-- Problem statement --
In the data that follows, determine how many lines contain the word "than", and give only that number.

-- Record set --
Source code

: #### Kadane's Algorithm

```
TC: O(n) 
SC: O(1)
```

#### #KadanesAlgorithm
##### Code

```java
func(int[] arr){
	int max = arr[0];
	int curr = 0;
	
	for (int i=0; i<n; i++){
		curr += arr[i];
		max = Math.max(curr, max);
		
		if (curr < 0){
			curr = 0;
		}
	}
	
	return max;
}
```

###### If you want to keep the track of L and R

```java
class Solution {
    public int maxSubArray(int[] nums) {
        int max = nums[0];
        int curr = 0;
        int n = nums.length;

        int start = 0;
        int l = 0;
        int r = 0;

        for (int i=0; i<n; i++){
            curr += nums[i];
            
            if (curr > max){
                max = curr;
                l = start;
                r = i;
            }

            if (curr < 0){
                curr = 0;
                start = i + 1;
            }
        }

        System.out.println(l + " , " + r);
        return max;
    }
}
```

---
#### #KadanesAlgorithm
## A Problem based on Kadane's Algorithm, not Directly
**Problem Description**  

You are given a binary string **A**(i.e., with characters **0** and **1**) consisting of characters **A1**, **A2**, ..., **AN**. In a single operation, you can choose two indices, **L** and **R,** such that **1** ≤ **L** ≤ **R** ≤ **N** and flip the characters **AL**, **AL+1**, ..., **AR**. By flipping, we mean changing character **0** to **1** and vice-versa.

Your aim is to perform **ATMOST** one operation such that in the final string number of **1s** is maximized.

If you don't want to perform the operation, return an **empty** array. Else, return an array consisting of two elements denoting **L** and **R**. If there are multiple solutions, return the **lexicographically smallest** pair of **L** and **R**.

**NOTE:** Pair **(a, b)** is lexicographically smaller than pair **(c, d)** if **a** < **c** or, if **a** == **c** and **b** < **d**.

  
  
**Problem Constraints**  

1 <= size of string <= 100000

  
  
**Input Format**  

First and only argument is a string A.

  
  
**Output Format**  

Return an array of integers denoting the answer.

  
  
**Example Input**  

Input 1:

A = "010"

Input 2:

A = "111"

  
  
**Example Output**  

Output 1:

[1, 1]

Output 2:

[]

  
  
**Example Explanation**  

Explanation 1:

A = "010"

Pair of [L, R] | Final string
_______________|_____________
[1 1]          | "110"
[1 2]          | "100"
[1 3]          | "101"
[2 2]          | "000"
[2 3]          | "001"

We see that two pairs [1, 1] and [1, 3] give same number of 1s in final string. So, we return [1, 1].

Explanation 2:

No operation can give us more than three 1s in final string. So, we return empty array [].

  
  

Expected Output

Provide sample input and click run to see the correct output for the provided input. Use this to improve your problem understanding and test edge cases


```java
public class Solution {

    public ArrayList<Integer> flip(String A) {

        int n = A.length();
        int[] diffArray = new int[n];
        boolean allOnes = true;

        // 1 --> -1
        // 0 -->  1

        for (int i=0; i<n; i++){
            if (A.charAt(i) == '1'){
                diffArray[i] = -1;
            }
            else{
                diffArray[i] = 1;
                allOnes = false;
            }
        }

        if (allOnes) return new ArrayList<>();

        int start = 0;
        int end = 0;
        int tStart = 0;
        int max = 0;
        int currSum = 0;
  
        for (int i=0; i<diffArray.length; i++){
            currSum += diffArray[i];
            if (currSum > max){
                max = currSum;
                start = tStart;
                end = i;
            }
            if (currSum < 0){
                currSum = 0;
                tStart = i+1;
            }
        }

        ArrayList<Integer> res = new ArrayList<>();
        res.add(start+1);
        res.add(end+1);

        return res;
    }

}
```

-- Solution to this problem --
2